Abstract
In their seminal work, Ishai, Kushilevitz, Ostrovsky, and Sahai (STOC‘07) presented the MPC-in-the-Head paradigm, which shows how to design Zero-Knowledge Proofs (ZKPs) from secure Multi-Party Computation (MPC) protocols. This paradigm has since then revolutionized and modularized the design of efficient ZKP systems, with far-reaching applications beyond ZKPs. However, to the best of our knowledge, all previous instantiations relied on fully-secure MPC protocols and have not been able to leverage the fact that the paradigm only imposes relatively weak privacy and correctness requirements on the underlying MPC. In this work, we extend the MPC-in-the-Head paradigm to game-based cryptographic primitives supporting homomorphic computations (e.g., fully-homomorphic encryption, functional encryption, randomized encodings, homomorphic secret sharing, and more). Specifically, we present a simple yet generic compiler from these primitives to ZKPs which use the underlying primitive as a black box.

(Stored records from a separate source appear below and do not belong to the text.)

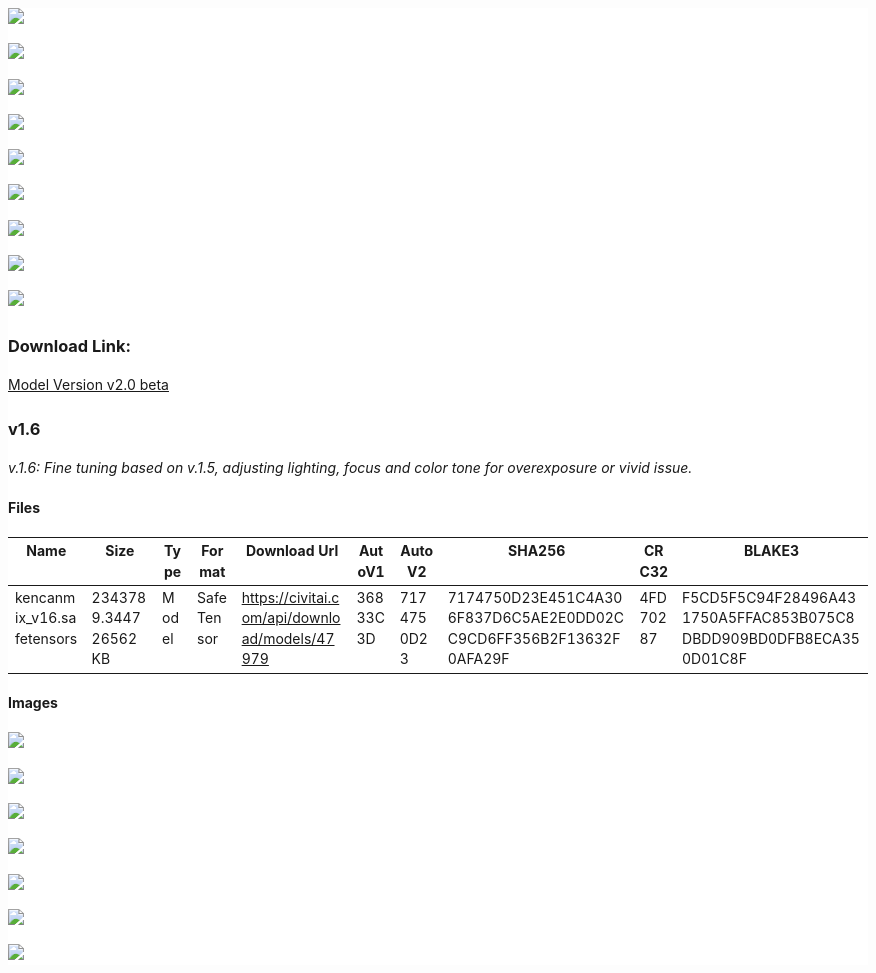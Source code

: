 <p><img src="https://image.civitai.com/xG1nkqKTMzGDvpLrqFT7WA/4fb5003b-ec94-4942-b2f7-7dac9c19ae59/width=450/729378.jpeg" /></p>

<p><img src="https://image.civitai.com/xG1nkqKTMzGDvpLrqFT7WA/5e7b4f5c-1628-49e5-9939-4f53ed6b984e/width=450/732665.jpeg" /></p>

<p><img src="https://image.civitai.com/xG1nkqKTMzGDvpLrqFT7WA/915c1ed6-e6ae-4cb9-88ef-e4723a433bf4/width=450/729522.jpeg" /></p>

<p><img src="https://image.civitai.com/xG1nkqKTMzGDvpLrqFT7WA/f5e83368-7aa2-4c87-b5b0-1a3c283e820b/width=450/729390.jpeg" /></p>

<p><img src="https://image.civitai.com/xG1nkqKTMzGDvpLrqFT7WA/bac54aab-adab-446f-8c70-13669f4cd017/width=450/732673.jpeg" /></p>

<p><img src="https://image.civitai.com/xG1nkqKTMzGDvpLrqFT7WA/f6839f1e-3940-43d1-a366-529752a25582/width=450/732721.jpeg" /></p>

<p><img src="https://image.civitai.com/xG1nkqKTMzGDvpLrqFT7WA/02725dd1-2f74-42df-bf81-dfcdd11a1d13/width=450/729385.jpeg" /></p>

<p><img src="https://image.civitai.com/xG1nkqKTMzGDvpLrqFT7WA/67ba762b-4099-4bf1-b9eb-82e8f843170f/width=450/729394.jpeg" /></p>

<p><img src="https://image.civitai.com/xG1nkqKTMzGDvpLrqFT7WA/d34f71e3-0758-4191-9b0a-21a7061dbe1a/width=450/729387.jpeg" /></p>

### Download Link:

[Model Version v2.0 beta](https://civitai.com/api/download/models/65787)

### v1.6

<p><em>v.1.6: Fine tuning based on v.1.5, adjusting lighting, focus and color tone for overexposure or vivid issue.</em></p>

#### Files

| Name | Size | Type | Format | Download Url | AutoV1 | AutoV2 | SHA256 | CRC32 | BLAKE3 |
| --- | --- | --- | --- | --- | --- | --- | --- | --- | --- |
| kencanmix_v16.safetensors | 2343789.344726562 KB | Model | SafeTensor | https://civitai.com/api/download/models/47979 | 36833C3D | 7174750D23 | 7174750D23E451C4A306F837D6C5AE2E0DD02CC9CD6FF356B2F13632F0AFA29F | 4FD70287 | F5CD5F5C94F28496A431750A5FFAC853B075C8DBDD909BD0DFB8ECA350D01C8F |

#### Images

<p><img src="https://image.civitai.com/xG1nkqKTMzGDvpLrqFT7WA/be1deb6a-24fb-42cd-ecff-d9e56248f700/width=450/588801.jpeg" /></p>

<p><img src="https://image.civitai.com/xG1nkqKTMzGDvpLrqFT7WA/35aa6f8f-a52a-446b-f48e-3f6c9555f900/width=450/516873.jpeg" /></p>

<p><img src="https://image.civitai.com/xG1nkqKTMzGDvpLrqFT7WA/af9b96ab-1bb7-49b9-44c8-7c5400563900/width=450/516075.jpeg" /></p>

<p><img src="https://image.civitai.com/xG1nkqKTMzGDvpLrqFT7WA/bc1f9d64-6446-4e4c-8245-39ac5a9f1900/width=450/515991.jpeg" /></p>

<p><img src="https://image.civitai.com/xG1nkqKTMzGDvpLrqFT7WA/67c9c84c-d8bf-42e3-8565-466328947500/width=450/516874.jpeg" /></p>

<p><img src="https://image.civitai.com/xG1nkqKTMzGDvpLrqFT7WA/84f83b3a-8aab-4402-ffa5-0ce2ac3e6200/width=450/516918.jpeg" /></p>

<p><img src="https://image.civitai.com/xG1nkqKTMzGDvpLrqFT7WA/b1eca41a-f3c3-4a90-a150-5437ea573000/width=450/515992.jpeg" /></p>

We also generalize our paradigm to capture commit-and-prove protocols, and use it to devise tight black-box compilers from Interactive (Oracle) Proofs to ZKPs, assuming One-Way Functions (OWFs). We use our paradigm to obtain several new ZKP constructions: 1. The first ZKPs for NP relations R computable in (polynomial-time uniform) NC1, whose round complexity is bounded by a fixed constant (independent of the depth of R ’s verification circuit), with communication approaching witness length (specifically, n· poly(κ), where n is the witness length, and κ is a security parameter), assuming DCR. Alternatively, if we allow the round complexity to scale with the depth of the verification circuit, our ZKPs can make black-box use of OWFs. 2. Constant-round ZKPs for NP relations computable in bounded polynomial space, with O(n) + o(m) · poly(κ) communication assuming OWFs, where m is the instance length. This gives a black-box alternative to a recent non-black-box construction of Nassar and Ron (CRYPTO‘22). 3. ZKPs for NP relations computable by a logspace-uniform family of depth- d(m) circuits, with n· poly(κ, d(m) ) communication assuming OWFs. This gives a black-box alternative to a result of Goldwasser, Kalai and Rothblum (JACM).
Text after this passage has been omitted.